━━━ DATA SHOWN ━━━
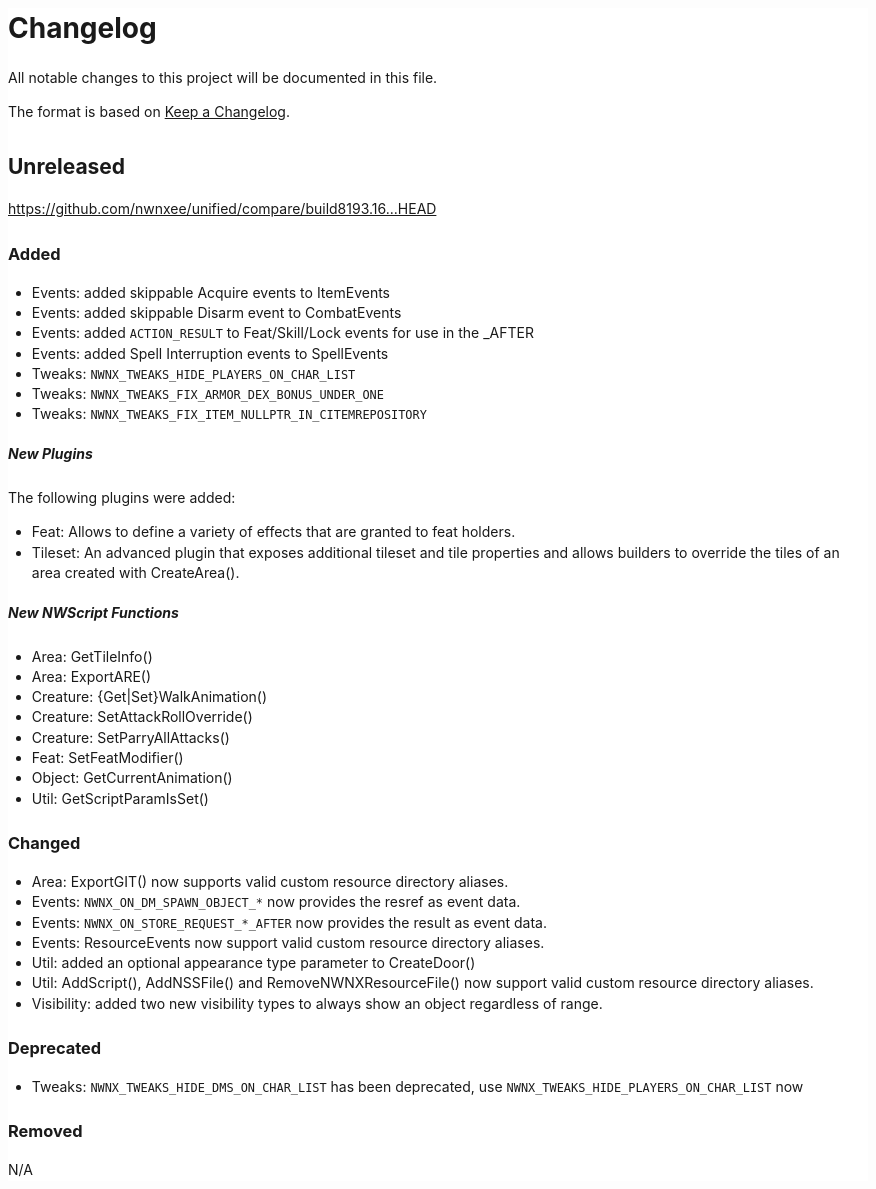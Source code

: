 # Changelog

All notable changes to this project will be documented in this file.

The format is based on [Keep a Changelog](https://keepachangelog.com/en/1.0.0/).

## Unreleased
https://github.com/nwnxee/unified/compare/build8193.16...HEAD

### Added
- Events: added skippable Acquire events to ItemEvents
- Events: added skippable Disarm event to CombatEvents
- Events: added `ACTION_RESULT` to Feat/Skill/Lock events for use in the _AFTER
- Events: added Spell Interruption events to SpellEvents
- Tweaks: `NWNX_TWEAKS_HIDE_PLAYERS_ON_CHAR_LIST`
- Tweaks: `NWNX_TWEAKS_FIX_ARMOR_DEX_BONUS_UNDER_ONE`
- Tweaks: `NWNX_TWEAKS_FIX_ITEM_NULLPTR_IN_CITEMREPOSITORY`

##### New Plugins
The following plugins were added:
- Feat: Allows to define a variety of effects that are granted to feat holders.
- Tileset: An advanced plugin that exposes additional tileset and tile properties and allows builders to override the tiles of an area created with CreateArea().

##### New NWScript Functions
- Area: GetTileInfo()
- Area: ExportARE()
- Creature: {Get|Set}WalkAnimation()
- Creature: SetAttackRollOverride()
- Creature: SetParryAllAttacks()
- Feat: SetFeatModifier()
- Object: GetCurrentAnimation()
- Util: GetScriptParamIsSet()

### Changed
- Area: ExportGIT() now supports valid custom resource directory aliases. 
- Events: `NWNX_ON_DM_SPAWN_OBJECT_*` now provides the resref as event data.
- Events: `NWNX_ON_STORE_REQUEST_*_AFTER` now provides the result as event data.
- Events: ResourceEvents now support valid custom resource directory aliases.
- Util: added an optional appearance type parameter to CreateDoor()
- Util: AddScript(), AddNSSFile() and RemoveNWNXResourceFile() now support valid custom resource directory aliases.
- Visibility: added two new visibility types to always show an object regardless of range.

### Deprecated
- Tweaks: `NWNX_TWEAKS_HIDE_DMS_ON_CHAR_LIST` has been deprecated, use `NWNX_TWEAKS_HIDE_PLAYERS_ON_CHAR_LIST` now

### Removed
N/A
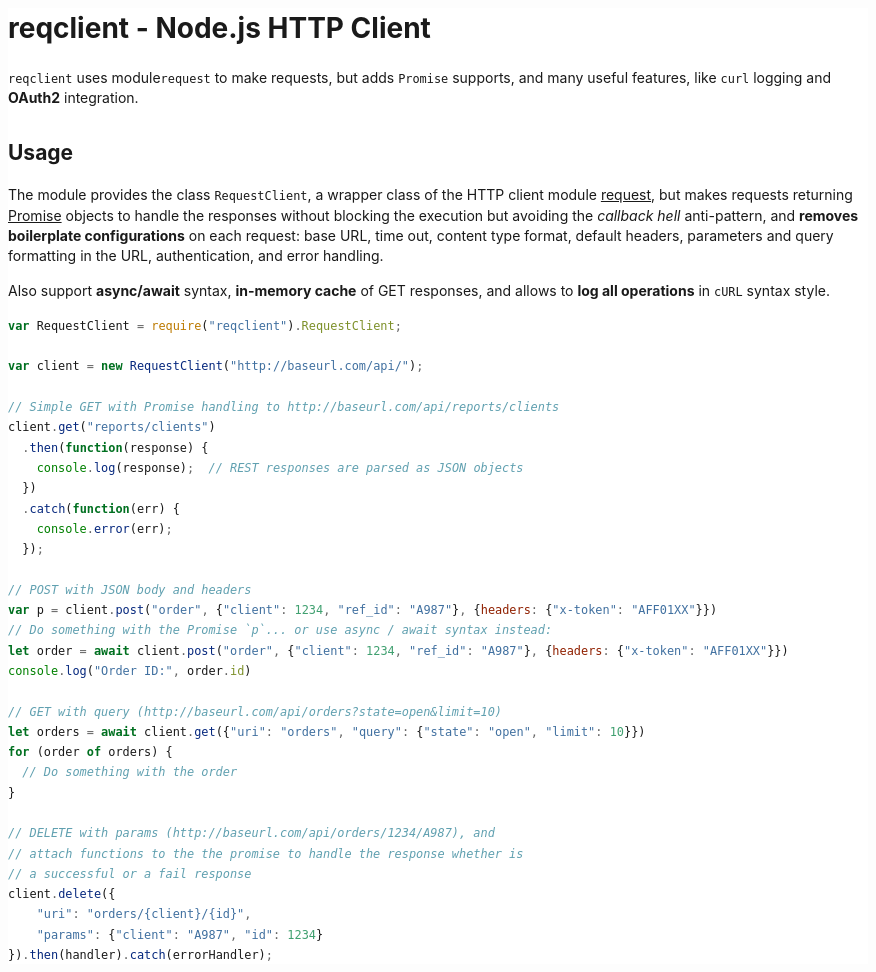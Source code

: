 reqclient - Node.js HTTP Client
===============================

`reqclient` uses module`request` to make requests, but adds
`Promise` supports, and many useful features, like `curl` logging
and **OAuth2** integration.


Usage
-----

The module provides the class `RequestClient`, a wrapper class of the
HTTP client module [request](https://www.npmjs.com/package/request),
but makes requests returning
[Promise](https://developer.mozilla.org/en-US/docs/Web/JavaScript/Reference/Global_Objects/Promise)
objects to handle the responses without blocking
the execution but avoiding the _callback hell_ anti-pattern,
and **removes boilerplate configurations** on each
request: base URL, time out, content type format, default headers,
parameters and query formatting in the URL, authentication,
and error handling.

Also support **async/await** syntax, **in-memory cache** of GET responses, and allows to
**log all operations** in `cURL` syntax style.

```js
var RequestClient = require("reqclient").RequestClient;

var client = new RequestClient("http://baseurl.com/api/");

// Simple GET with Promise handling to http://baseurl.com/api/reports/clients
client.get("reports/clients")
  .then(function(response) {
    console.log(response);  // REST responses are parsed as JSON objects
  })
  .catch(function(err) {
    console.error(err);
  });

// POST with JSON body and headers
var p = client.post("order", {"client": 1234, "ref_id": "A987"}, {headers: {"x-token": "AFF01XX"}})
// Do something with the Promise `p`... or use async / await syntax instead:
let order = await client.post("order", {"client": 1234, "ref_id": "A987"}, {headers: {"x-token": "AFF01XX"}})
console.log("Order ID:", order.id)

// GET with query (http://baseurl.com/api/orders?state=open&limit=10)
let orders = await client.get({"uri": "orders", "query": {"state": "open", "limit": 10}})
for (order of orders) {
  // Do something with the order
}

// DELETE with params (http://baseurl.com/api/orders/1234/A987), and
// attach functions to the the promise to handle the response whether is
// a successful or a fail response
client.delete({
    "uri": "orders/{client}/{id}",
    "params": {"client": "A987", "id": 1234}
}).then(handler).catch(errorHandler);
```
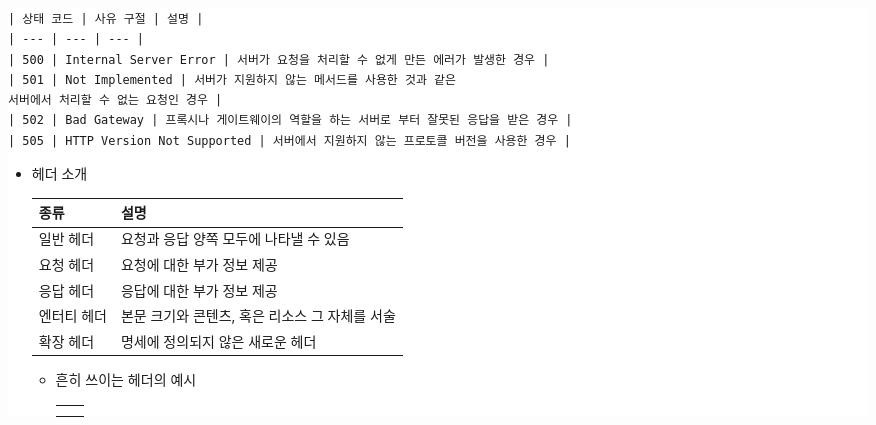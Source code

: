     | 상태 코드 | 사유 구절 | 설명 |
    | --- | --- | --- |
    | 500 | Internal Server Error | 서버가 요청을 처리할 수 없게 만든 에러가 발생한 경우 |
    | 501 | Not Implemented | 서버가 지원하지 않는 메서드를 사용한 것과 같은 
    서버에서 처리할 수 없는 요청인 경우 |
    | 502 | Bad Gateway | 프록시나 게이트웨이의 역할을 하는 서버로 부터 잘못된 응답을 받은 경우 |
    | 505 | HTTP Version Not Supported | 서버에서 지원하지 않는 프로토콜 버전을 사용한 경우 |
- 헤더 소개
    
    
    | 종류 | 설명 |
    | --- | --- |
    | 일반 헤더 | 요청과 응답 양쪽 모두에 나타낼 수 있음 |
    | 요청 헤더 | 요청에 대한 부가 정보 제공 |
    | 응답 헤더 | 응답에 대한 부가 정보 제공 |
    | 엔터티 헤더 | 본문 크기와 콘텐츠, 혹은 리소스 그 자체를 서술 |
    | 확장 헤더 | 명세에 정의되지 않은 새로운 헤더 |
    - 흔히 쓰이는 헤더의 예시
        
        
        |  |  |
        | --- | --- |
        |  |  |
        |  |  |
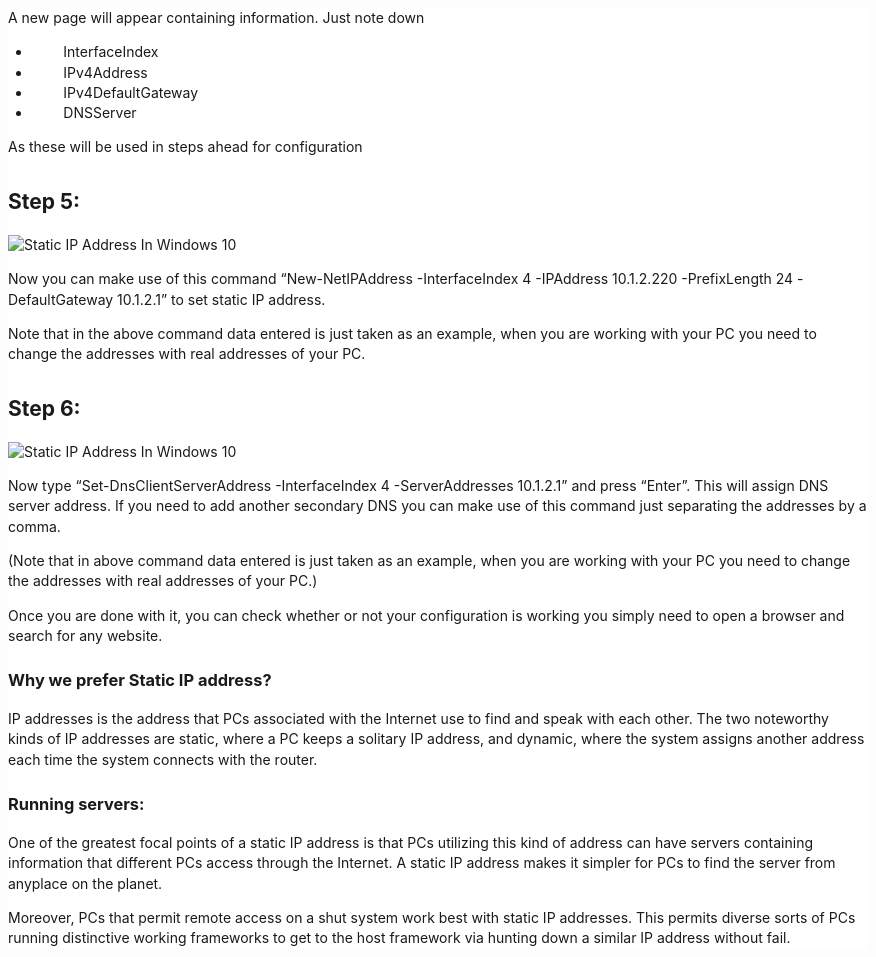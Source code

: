 <span style="font-weight: 400;">A new page will appear containing information. Just note down</span>

* <span style="font-weight: 400;">        InterfaceIndex</span>
* <span style="font-weight: 400;">        IPv4Address</span>
* <span style="font-weight: 400;">        IPv4DefaultGateway</span>
* <span style="font-weight: 400;">        DNSServer</span>

<span style="font-weight: 400;">As these will be used in steps ahead for configuration</span>

## **Step 5:**

<img class="alignnone size-full wp-image-2475" src="/assets/5-1.png" alt="Static IP Address In Windows 10" width="986" height="369" />

<span style="font-weight: 400;">Now you can make use of this command “New-NetIPAddress -InterfaceIndex 4 -IPAddress 10.1.2.220 -PrefixLength 24 -DefaultGateway 10.1.2.1” to set static IP address.</span>

<span style="font-weight: 400;">Note that in the above command data entered is just taken as an example, when you are working with your PC you need to change the addresses with real addresses of your PC.</span>

## **Step 6:**

<img class="alignnone size-full wp-image-2476" src="/assets/6-2.png" alt="Static IP Address In Windows 10" width="984" height="171" />

<span style="font-weight: 400;">Now type “Set-DnsClientServerAddress -InterfaceIndex 4 -ServerAddresses 10.1.2.1” and press “Enter”. This will assign DNS server address. If you need to add another secondary DNS you can make use of this command just separating the addresses by a comma.</span>

<span style="font-weight: 400;">(Note that in above command data entered is just taken as an example, when you are working with your PC you need to change the addresses with real addresses of your PC.)</span>

<span style="font-weight: 400;">Once you are done with it, you can check whether or not your configuration is working you simply need to open a browser and search for any website.</span>

### **Why we prefer Static IP address?**

<span style="font-weight: 400;">IP addresses is the address that PCs associated with the Internet use to find and speak with each other. The two noteworthy kinds of IP addresses are static, where a PC keeps a solitary IP address, and dynamic, where the system assigns another address each time the system connects with the router.</span>

### **Running servers:**

<span style="font-weight: 400;">One of the greatest focal points of a static IP address is that PCs utilizing this kind of address can have servers containing information that different PCs access through the Internet. A static IP address makes it simpler for PCs to find the server from anyplace on the planet.</span>

<span style="font-weight: 400;">Moreover, PCs that permit remote access on a shut system work best with static IP addresses. This permits diverse sorts of PCs running distinctive working frameworks to get to the host framework via hunting down a similar IP address without fail.</span>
━━━
### WHAT IS EXPECTED
Repeat the exact lines from the first line of the data through the line containing "- Feat: Allows". Nothing else, no pictures.

### OUTPUT OF THE EXERCISE
Source code

: # Changelog

All notable changes to this project will be documented in this file.

The format is based on [Keep a Changelog](https://keepachangelog.com/en/1.0.0/).

## Unreleased
https://github.com/nwnxee/unified/compare/build8193.16...HEAD

### Added
- Events: added skippable Acquire events to ItemEvents
- Events: added skippable Disarm event to CombatEvents
- Events: added `ACTION_RESULT` to Feat/Skill/Lock events for use in the _AFTER
- Events: added Spell Interruption events to SpellEvents
- Tweaks: `NWNX_TWEAKS_HIDE_PLAYERS_ON_CHAR_LIST`
- Tweaks: `NWNX_TWEAKS_FIX_ARMOR_DEX_BONUS_UNDER_ONE`
- Tweaks: `NWNX_TWEAKS_FIX_ITEM_NULLPTR_IN_CITEMREPOSITORY`

##### New Plugins
The following plugins were added:
- Feat: Allows to define a variety of effects that are granted to feat holders.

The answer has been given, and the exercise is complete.